Ир немедленно возразил:

— После решения Совета вы не имеете права!

— В моих землях моя воля и есть право!

— Так же думал ваш покойный батюшка.

— Не сомневаюсь, вы бы предпочли, чтобы я разделил его участь. Но вынужден вас разочаровать, магистр. Я не повторяю чужих ошибок. Советую и вам последовать моему примеру. Высокий Совет слишком долго забывал об интересах провинций. Неудивительно, что дело закончилось восстанием.

Саломэ встала из-за стола с шумом отодвинув свой стул:

— Довольно! Я устала от ваших пререканий. Отправляйтесь к себе в башню, Хранитель, я поговорю с вами позже.

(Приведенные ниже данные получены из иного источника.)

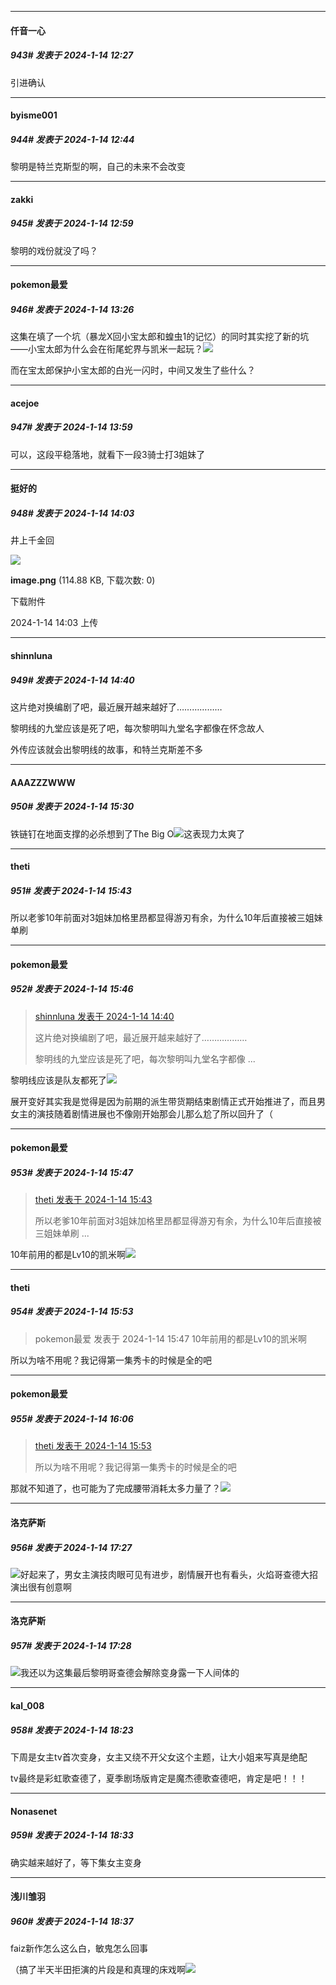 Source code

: 
*****

####  仟音一心  
##### 943#       发表于 2024-1-14 12:27

引进确认


*****

####  byisme001  
##### 944#       发表于 2024-1-14 12:44

黎明是特兰克斯型的啊，自己的未来不会改变


*****

####  zakki  
##### 945#       发表于 2024-1-14 12:59

黎明的戏份就没了吗？


*****

####  pokemon最爱  
##### 946#       发表于 2024-1-14 13:26

这集在填了一个坑（暴龙X回小宝太郎和蝗虫1的记忆）的同时其实挖了新的坑——小宝太郎为什么会在衔尾蛇界与凯米一起玩？<img src="https://static.saraba1st.com/image/smiley/face2017/067.png" referrerpolicy="no-referrer">

而在宝太郎保护小宝太郎的白光一闪时，中间又发生了些什么？


*****

####  acejoe  
##### 947#       发表于 2024-1-14 13:59

可以，这段平稳落地，就看下一段3骑士打3姐妹了


*****

####  挺好的  
##### 948#       发表于 2024-1-14 14:03

井上千金回

<img src="https://img.saraba1st.com/forum/202401/14/140323xrpzossvyveb0eeu.png" referrerpolicy="no-referrer">

<strong>image.png</strong> (114.88 KB, 下载次数: 0)

下载附件

2024-1-14 14:03 上传


*****

####  shinnluna  
##### 949#       发表于 2024-1-14 14:40

这片绝对换编剧了吧，最近展开越来越好了………………

黎明线的九堂应该是死了吧，每次黎明叫九堂名字都像在怀念故人

外传应该就会出黎明线的故事，和特兰克斯差不多


*****

####  AAAZZZWWW  
##### 950#       发表于 2024-1-14 15:30

铁链钉在地面支撑的必杀想到了The Big O<img src="https://static.saraba1st.com/image/smiley/face2017/077.png" referrerpolicy="no-referrer">这表现力太爽了


*****

####  theti  
##### 951#       发表于 2024-1-14 15:43

所以老爹10年前面对3姐妹加格里昂都显得游刃有余，为什么10年后直接被三姐妹单刷


*****

####  pokemon最爱  
##### 952#       发表于 2024-1-14 15:46

<blockquote><a href="httphttps://bbs.saraba1st.com/2b/forum.php?mod=redirect&amp;goto=findpost&amp;pid=63645212&amp;ptid=2135441" target="_blank">shinnluna 发表于 2024-1-14 14:40</a>

这片绝对换编剧了吧，最近展开越来越好了………………

黎明线的九堂应该是死了吧，每次黎明叫九堂名字都像 ...</blockquote>
黎明线应该是队友都死了<img src="https://static.saraba1st.com/image/smiley/face2017/068.png" referrerpolicy="no-referrer">

展开变好其实我是觉得是因为前期的派生带货期结束剧情正式开始推进了，而且男女主的演技随着剧情进展也不像刚开始那会儿那么尬了所以回升了（

*****

####  pokemon最爱  
##### 953#       发表于 2024-1-14 15:47

<blockquote><a href="httphttps://bbs.saraba1st.com/2b/forum.php?mod=redirect&amp;goto=findpost&amp;pid=63645628&amp;ptid=2135441" target="_blank">theti 发表于 2024-1-14 15:43</a>

所以老爹10年前面对3姐妹加格里昂都显得游刃有余，为什么10年后直接被三姐妹单刷 ...</blockquote>
10年前用的都是Lv10的凯米啊<img src="https://static.saraba1st.com/image/smiley/face2017/067.png" referrerpolicy="no-referrer">


*****

####  theti  
##### 954#       发表于 2024-1-14 15:53

<blockquote>pokemon最爱 发表于 2024-1-14 15:47
10年前用的都是Lv10的凯米啊</blockquote>
所以为啥不用呢？我记得第一集秀卡的时候是全的吧


*****

####  pokemon最爱  
##### 955#       发表于 2024-1-14 16:06

<blockquote><a href="httphttps://bbs.saraba1st.com/2b/forum.php?mod=redirect&amp;goto=findpost&amp;pid=63645710&amp;ptid=2135441" target="_blank">theti 发表于 2024-1-14 15:53</a>

所以为啥不用呢？我记得第一集秀卡的时候是全的吧</blockquote>
那就不知道了，也可能为了完成腰带消耗太多力量了？<img src="https://static.saraba1st.com/image/smiley/face2017/068.png" referrerpolicy="no-referrer">


*****

####  洛克萨斯  
##### 956#       发表于 2024-1-14 17:27

<img src="https://static.saraba1st.com/image/smiley/face2017/068.png" referrerpolicy="no-referrer">好起来了，男女主演技肉眼可见有进步，剧情展开也有看头，火焰哥查德大招演出很有创意啊

*****

####  洛克萨斯  
##### 957#       发表于 2024-1-14 17:28

<img src="https://static.saraba1st.com/image/smiley/face2017/053.png" referrerpolicy="no-referrer">我还以为这集最后黎明哥查德会解除变身露一下人间体的


*****

####  kal_008  
##### 958#       发表于 2024-1-14 18:23

下周是女主tv首次变身，女主又绕不开父女这个主题，让大小姐来写真是绝配

tv最终是彩虹歌查德了，夏季剧场版肯定是魔杰德歌查德吧，肯定是吧！！！


*****

####  Nonasenet  
##### 959#       发表于 2024-1-14 18:33

确实越来越好了，等下集女主变身

*****

####  浅川雏羽  
##### 960#       发表于 2024-1-14 18:37

faiz新作怎么这么白，敏鬼怎么回事

（搞了半天半田拒演的片段是和真理的床戏啊<img src="https://static.saraba1st.com/image/smiley/face2017/067.png" referrerpolicy="no-referrer">

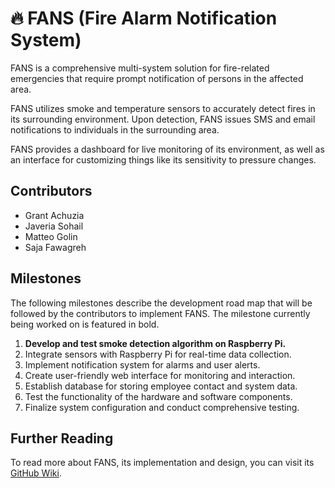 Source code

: # 🔥 FANS (Fire Alarm Notification System)

FANS is a comprehensive multi-system solution for fire-related emergencies that require prompt notification of persons
in the affected area.

FANS utilizes smoke and temperature sensors to accurately detect fires in its surrounding environment. Upon detection,
FANS issues SMS and email notifications to individuals in the surrounding area.

FANS provides a dashboard for live monitoring of its environment, as well as an interface for customizing things like
its sensitivity to pressure changes.

## Contributors

- Grant Achuzia
- Javeria Sohail
- Matteo Golin
- Saja Fawagreh

## Milestones

The following milestones describe the development road map that will be followed by the contributors to implement FANS.
The milestone currently being worked on is featured in bold.

1. **Develop and test smoke detection algorithm on Raspberry Pi.**
2. Integrate sensors with Raspberry Pi for real-time data collection.
3. Implement notification system for alarms and user alerts.
4. Create user-friendly web interface for monitoring and interaction.
5. Establish database for storing employee contact and system data.
6. Test the functionality of the hardware and software components.
7. Finalize system configuration and conduct comprehensive testing.

## Further Reading

To read more about FANS, its implementation and design, you can visit its [GitHub Wiki][wiki].

[wiki]: https://github.com/SYSC3010-W24/sysc3010-project-l1-g8/wiki
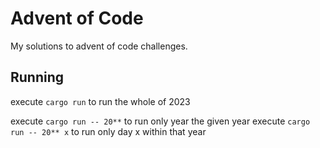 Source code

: # Advent of Code

My solutions to advent of code challenges.

## Running

execute `cargo run` to run the whole of 2023

execute `cargo run -- 20**` to run only year the given year
execute `cargo run -- 20** x` to run only day x within that year
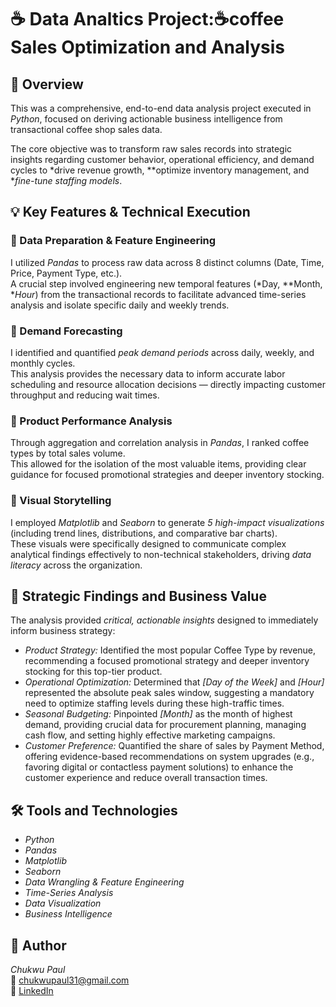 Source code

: 
 # ☕ Data Analtics Project:☕coffee Sales Optimization and  Analysis

## 🚀 Overview
This was a comprehensive, end-to-end data analysis project executed in *Python*, focused on deriving actionable business intelligence from transactional coffee shop sales data.  

The core objective was to transform raw sales records into strategic insights regarding customer behavior, operational efficiency, and demand cycles to *drive revenue growth, **optimize inventory management, and **fine-tune staffing models*.

## 💡 Key Features & Technical Execution

### 🔹 Data Preparation & Feature Engineering
I utilized *Pandas* to process raw data across 8 distinct columns (Date, Time, Price, Payment Type, etc.).  
A crucial step involved engineering new temporal features (*Day, **Month, **Hour*) from the transactional records to facilitate advanced time-series analysis and isolate specific daily and weekly trends.

### 🔹 Demand Forecasting
I identified and quantified *peak demand periods* across daily, weekly, and monthly cycles.  
This analysis provides the necessary data to inform accurate labor scheduling and resource allocation decisions — directly impacting customer throughput and reducing wait times.

### 🔹 Product Performance Analysis
Through aggregation and correlation analysis in *Pandas*, I ranked coffee types by total sales volume.  
This allowed for the isolation of the most valuable items, providing clear guidance for focused promotional strategies and deeper inventory stocking.

### 🔹 Visual Storytelling
I employed *Matplotlib* and *Seaborn* to generate *5 high-impact visualizations* (including trend lines, distributions, and comparative bar charts).  
These visuals were specifically designed to communicate complex analytical findings effectively to non-technical stakeholders, driving *data literacy* across the organization.

## 🎯 Strategic Findings and Business Value

The analysis provided *critical, actionable insights* designed to immediately inform business strategy:

- *Product Strategy:* Identified the most popular Coffee Type by revenue, recommending a focused promotional strategy and deeper inventory stocking for this top-tier product.  
- *Operational Optimization:* Determined that *[Day of the Week]* and *[Hour]* represented the absolute peak sales window, suggesting a mandatory need to optimize staffing levels during these high-traffic times.  
- *Seasonal Budgeting:* Pinpointed *[Month]* as the month of highest demand, providing crucial data for procurement planning, managing cash flow, and setting highly effective marketing campaigns.  
- *Customer Preference:* Quantified the share of sales by Payment Method, offering evidence-based recommendations on system upgrades (e.g., favoring digital or contactless payment solutions) to enhance the customer experience and reduce overall transaction times.

## 🛠️ Tools and Technologies
- *Python*
- *Pandas*
- *Matplotlib*
- *Seaborn*
- *Data Wrangling & Feature Engineering*
- *Time-Series Analysis*
- *Data Visualization*
- *Business Intelligence*

## 📎 Author
*Chukwu Paul*  
📧 [chukwupaul31@gmail.com](mailto:chukwupaul31@gmail.com)  
🔗 [LinkedIn](https://www.linkedin.com/in/chukwu-paul-929843358)
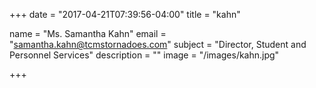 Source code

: +++
date = "2017-04-21T07:39:56-04:00"
title = "kahn"

name = "Ms. Samantha Kahn"
email = "samantha.kahn@tcmstornadoes.com"
subject =  "Director, Student and Personnel Services"
description =  ""
image = "/images/kahn.jpg"

+++

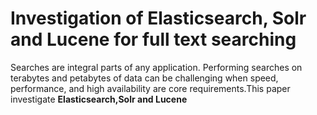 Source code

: # Investigation of Elasticsearch, Solr and Lucene for full text searching

Searches are integral parts of any application. Performing searches on terabytes and petabytes of data can be challenging when speed, performance, and high availability are core requirements.This paper investigate **Elasticsearch,Solr and Lucene**

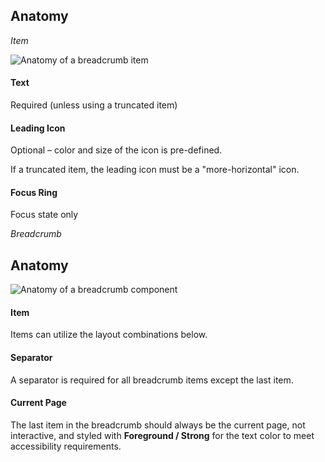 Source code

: ## Anatomy

_Item_

![Anatomy of a breadcrumb item](/assets/components/breadcrumb/breadcrumb-item_anatomy.png)

#### Text

Required (unless using a truncated item)

#### Leading Icon

Optional – color and size of the icon is pre-defined.

If a truncated item, the leading icon must be a "more-horizontal" icon.

#### Focus Ring

Focus state only

_Breadcrumb_

## Anatomy

![Anatomy of a breadcrumb component](/assets/components/breadcrumb/breadcrumb-anatomy.png)

#### Item

Items can utilize the layout combinations below.

#### Separator

A separator is required for all breadcrumb items except the last item.

#### Current Page

The last item in the breadcrumb should always be the current page, not interactive, and styled with **Foreground / Strong** for the text color to meet accessibility requirements.
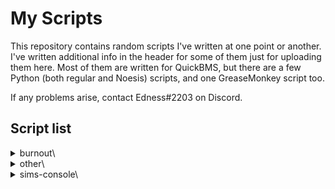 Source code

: # My Scripts
This repository contains random scripts I've written at one point or another.  I've written additional info in the header for some of them just for uploading them here.  Most of them are written for QuickBMS, but there are a few Python (both regular and Noesis) scripts, and one GreaseMonkey script too.

If any problems arise, contact Edness#2203 on Discord.

## Script list
<details>
<summary>burnout\</summary>

- BLegendsDS.bms &mdash; Decompress LZSS compressed files in **Burnout Legends** NDS.
- bxv_palsplit.bms &mdash; Split and re-merge interleaved-grouped palettes from .BGV and .BTV files.
- fmt_Burnout3LRD.py &mdash; All-in-One Noesis plugin for the **Takedown**-era games (as well as the PSP version of **NFS: Shift**).  Currently only supports textures.
- fmt_Burnout3LRD_changelog.txt &mdash; Update history for the Noesis plugin.
- GtIDstr.py &mdash; Python reimplementation of GtID EA string compression and decompression.
- txdscanner.bms &mdash; Extracts .TXDs from containers.  Only really needed for fonts stored in the executable.

</details>

<details>
<summary>other\</summary>

- 4bpp8bpp.bms &mdash; Convert 4-bit PS2 textures in a TM2 container to 8-bit.
- activisionRPF.bms &mdash; **Activision Anthology** .RPF archives.
- atariGLM.bms &mdash; **Atari Anthology** .GLM archives.
- atetdbidk360.bms &mdash; **Adventure Time: Explore the Dungeon Because I Don't Know!** .PAK files.
- BullyAEjumptable.bms &mdash; **Bully: Anniversary Edition** developer savefile archive (jumptable.bin)
- codfhpak.bms &mdash; **Call of Duty: Finest Hour** PS2 & Xbox .PAK files.
- DVO3parser.bms &mdash; Prints **Driver: San Francisco** Wii .VO3 values.
- jak1-2vagwad.bms &mdash; **Jak and Daxter: The Precursor Legacy** & **Jak II: Renegade** VAGWAD files.
- LingoTildeStr.py &mdash; SIA Tilde's Latvian **Lingo** string compression.
- LingoTildeWordList.txt &mdash; SIA Tilde's Latvian **Lingo** word list.
- multigim-split.bms &mdash; Split multiple GIM textures glued together, used in **Exit** PSP and possibly others.
- sdwww-mst.bms &mdash; **Scooby-Doo! Who's Watching Who?** .MST files.  (Has filenames unlike *sru-mst.bms*)
- sru-mst.bms &mdash; **Saints Row Undercover** .MST files.  (Has no filenames unlike *sdwww-mst.bms*)
- tex_SpongebobSurfnSkate.py &mdash; **SpongeBob's Surf & Skate Roadtrip** .XEN textures. May work on other Blitz Games archives too.
- tex_Yakuza.py &mdash; **Yakuza** TXBP Noesis texture exporter plugin.
- tm2scanner.bms &mdash; Searches for and extracts .TM2 files in a container.
- twitchPopoutChroma &mdash; **twitch.tv** popout chat window effects for chroma keying.
- txbp-tm2.bms &mdash; **Yakuza 1** & **2** PS2 TXBP texture container to TM2 converter.
- xbexexmzpe.bms &mdash; Windows, Xbox, Xbox 360 executable timestamps.

</details>

<details>
<summary>sims-console\</summary>

- todo

</details>
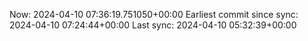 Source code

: Now: 2024-04-10 07:36:19.751050+00:00 Earliest commit since sync: 2024-04-10 07:24:44+00:00 Last sync: 2024-04-10 05:32:39+00:00
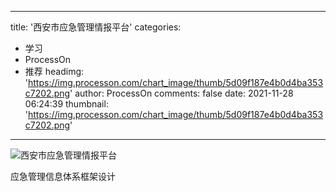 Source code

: 
---
title: '西安市应急管理情报平台'
categories: 
 - 学习
 - ProcessOn
 - 推荐
headimg: 'https://img.processon.com/chart_image/thumb/5d09f187e4b0d4ba353c7202.png'
author: ProcessOn
comments: false
date: 2021-11-28 06:24:39
thumbnail: 'https://img.processon.com/chart_image/thumb/5d09f187e4b0d4ba353c7202.png'
---

<div>   
<img class="thumb" alt="西安市应急管理情报平台" src="https://img.processon.com/chart_image/thumb/5d09f187e4b0d4ba353c7202.png" referrerpolicy="no-referrer">
<p>应急管理信息体系框架设计</p>  
</div>
             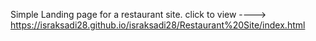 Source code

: Simple Landing page for a restaurant site. 
click to view ----> https://israksadi28.github.io/israksadi28/Restaurant%20Site/index.html
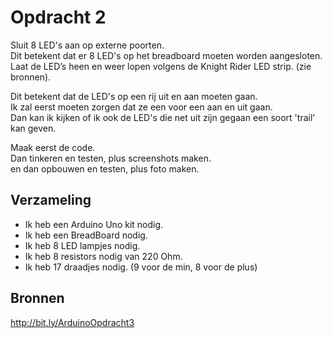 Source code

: # Opdracht 2
Sluit 8 LED's aan op externe poorten.  
Dit betekent dat er 8 LED's op het breadboard moeten worden aangesloten.  
Laat de LED’s heen en weer lopen volgens de Knight Rider LED strip. (zie bronnen).

Dit betekent dat de LED's op een rij uit en aan moeten gaan.  
Ik zal eerst moeten zorgen dat ze een voor een aan en uit gaan.  
Dan kan ik kijken of ik ook de LED's die net uit zijn gegaan een soort 'trail' kan geven.  

Maak eerst de code.  
Dan tinkeren en testen, plus screenshots maken.  
en dan opbouwen en testen, plus foto maken.
## Verzameling
- Ik heb een Arduino Uno kit nodig.
- Ik heb een BreadBoard nodig.
- Ik heb 8 LED lampjes nodig.
- Ik heb 8 resistors nodig van 220 Ohm.
- Ik heb 17 draadjes nodig. (9 voor de min, 8 voor de plus)

## Bronnen
http://bit.ly/ArduinoOpdracht3   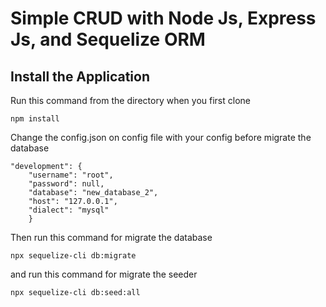 # Simple CRUD with Node Js, Express Js, and Sequelize ORM

## Install the Application

Run this command from the directory when you first clone

    npm install

Change the config.json on config file with your config before migrate the database

    "development": {
        "username": "root",
        "password": null,
        "database": "new_database_2",
        "host": "127.0.0.1",
        "dialect": "mysql"
        }
    

Then run this command for migrate the database

    npx sequelize-cli db:migrate

and run this command for migrate the seeder

    npx sequelize-cli db:seed:all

Господа советники, заседание закрыто, — и она торопливо вышла из зала.

* * *

Наступил вечер. Саломэ, как могла, откладывала визит в библиотечную башню. Она не хотела видеть Леара и до последнего надеялась избежать неприятного разговора. Наместница предупреждала его и раньше, но сегодня Хранитель перешел все границы. Если он и на этот раз не прислушается к ее словам, то… "То что? — Ядовито поинтересовался внутренний голос, — ты попросишь любезного господина Чанга принять меры?" Саломэ решительно сжала губы: пока король не вернулся, она все еще наместница, и ломаный медяк ей цена, если она не сумеет приструнить разбушевавшегося герцога. Она отодвинула в сторону недочитанный отчет и, собравшись с духом, вышла из кабинета.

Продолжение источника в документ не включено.